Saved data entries
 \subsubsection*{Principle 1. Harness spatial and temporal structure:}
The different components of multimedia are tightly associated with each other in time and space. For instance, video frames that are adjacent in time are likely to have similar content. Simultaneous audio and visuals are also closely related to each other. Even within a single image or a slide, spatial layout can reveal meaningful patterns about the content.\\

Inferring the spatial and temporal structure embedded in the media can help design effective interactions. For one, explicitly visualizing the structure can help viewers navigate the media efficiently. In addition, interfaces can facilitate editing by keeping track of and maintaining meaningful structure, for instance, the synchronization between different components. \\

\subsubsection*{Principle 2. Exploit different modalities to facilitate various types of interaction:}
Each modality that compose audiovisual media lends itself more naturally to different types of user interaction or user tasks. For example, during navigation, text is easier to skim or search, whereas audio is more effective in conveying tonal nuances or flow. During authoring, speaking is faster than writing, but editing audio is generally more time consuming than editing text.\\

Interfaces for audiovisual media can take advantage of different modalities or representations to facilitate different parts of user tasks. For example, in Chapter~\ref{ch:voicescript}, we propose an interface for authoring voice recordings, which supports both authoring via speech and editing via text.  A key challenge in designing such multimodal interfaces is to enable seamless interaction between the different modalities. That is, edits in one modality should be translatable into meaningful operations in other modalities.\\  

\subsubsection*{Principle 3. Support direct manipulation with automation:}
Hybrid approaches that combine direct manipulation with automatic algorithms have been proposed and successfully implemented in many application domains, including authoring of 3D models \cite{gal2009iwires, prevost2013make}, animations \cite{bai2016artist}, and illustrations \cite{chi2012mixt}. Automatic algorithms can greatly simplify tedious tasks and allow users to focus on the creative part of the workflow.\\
---
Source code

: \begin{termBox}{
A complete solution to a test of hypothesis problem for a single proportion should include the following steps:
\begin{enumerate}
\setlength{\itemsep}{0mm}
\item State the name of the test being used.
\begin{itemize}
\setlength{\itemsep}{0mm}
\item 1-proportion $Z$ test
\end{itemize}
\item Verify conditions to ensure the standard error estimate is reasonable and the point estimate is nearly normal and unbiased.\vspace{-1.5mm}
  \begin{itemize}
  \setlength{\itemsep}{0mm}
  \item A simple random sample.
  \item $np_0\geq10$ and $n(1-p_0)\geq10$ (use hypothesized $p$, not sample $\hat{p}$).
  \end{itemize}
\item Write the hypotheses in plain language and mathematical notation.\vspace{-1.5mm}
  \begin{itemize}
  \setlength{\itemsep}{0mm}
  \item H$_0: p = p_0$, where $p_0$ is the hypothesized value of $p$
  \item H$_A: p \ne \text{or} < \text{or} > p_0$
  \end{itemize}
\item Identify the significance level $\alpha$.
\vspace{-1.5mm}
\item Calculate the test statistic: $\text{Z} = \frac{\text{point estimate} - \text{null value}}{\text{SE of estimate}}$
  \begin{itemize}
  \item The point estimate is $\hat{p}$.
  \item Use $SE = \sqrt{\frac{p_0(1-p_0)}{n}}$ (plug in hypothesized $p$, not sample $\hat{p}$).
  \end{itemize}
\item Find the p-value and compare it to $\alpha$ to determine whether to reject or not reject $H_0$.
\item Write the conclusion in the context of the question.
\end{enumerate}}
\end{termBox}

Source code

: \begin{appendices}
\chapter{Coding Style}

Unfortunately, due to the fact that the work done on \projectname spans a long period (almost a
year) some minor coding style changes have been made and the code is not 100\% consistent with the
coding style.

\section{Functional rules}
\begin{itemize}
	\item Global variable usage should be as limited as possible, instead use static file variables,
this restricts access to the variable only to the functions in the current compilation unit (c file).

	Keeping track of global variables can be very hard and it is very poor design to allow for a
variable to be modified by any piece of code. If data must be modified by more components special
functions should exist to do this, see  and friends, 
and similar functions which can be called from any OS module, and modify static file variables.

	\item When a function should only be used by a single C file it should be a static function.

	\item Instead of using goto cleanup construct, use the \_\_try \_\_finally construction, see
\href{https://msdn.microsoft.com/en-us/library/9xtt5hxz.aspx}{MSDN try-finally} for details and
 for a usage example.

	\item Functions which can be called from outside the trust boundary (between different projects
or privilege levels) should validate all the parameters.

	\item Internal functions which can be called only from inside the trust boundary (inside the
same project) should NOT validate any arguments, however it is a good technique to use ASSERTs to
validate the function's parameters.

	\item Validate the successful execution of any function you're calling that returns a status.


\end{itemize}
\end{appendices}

# Problem to solve
Pull each line containing "time" from the records.

# Response to this exercise
The different components of multimedia are tightly associated with each other in time and space. For instance, video frames that are adjacent in time are likely to have similar content. Simultaneous audio and visuals are also closely related to each other. Even within a single image or a slide, spatial layout can reveal meaningful patterns about the content.\\
Each modality that compose audiovisual media lends itself more naturally to different types of user interaction or user tasks. For example, during navigation, text is easier to skim or search, whereas audio is more effective in conveying tonal nuances or flow. During authoring, speaking is faster than writing, but editing audio is generally more time consuming than editing text.\\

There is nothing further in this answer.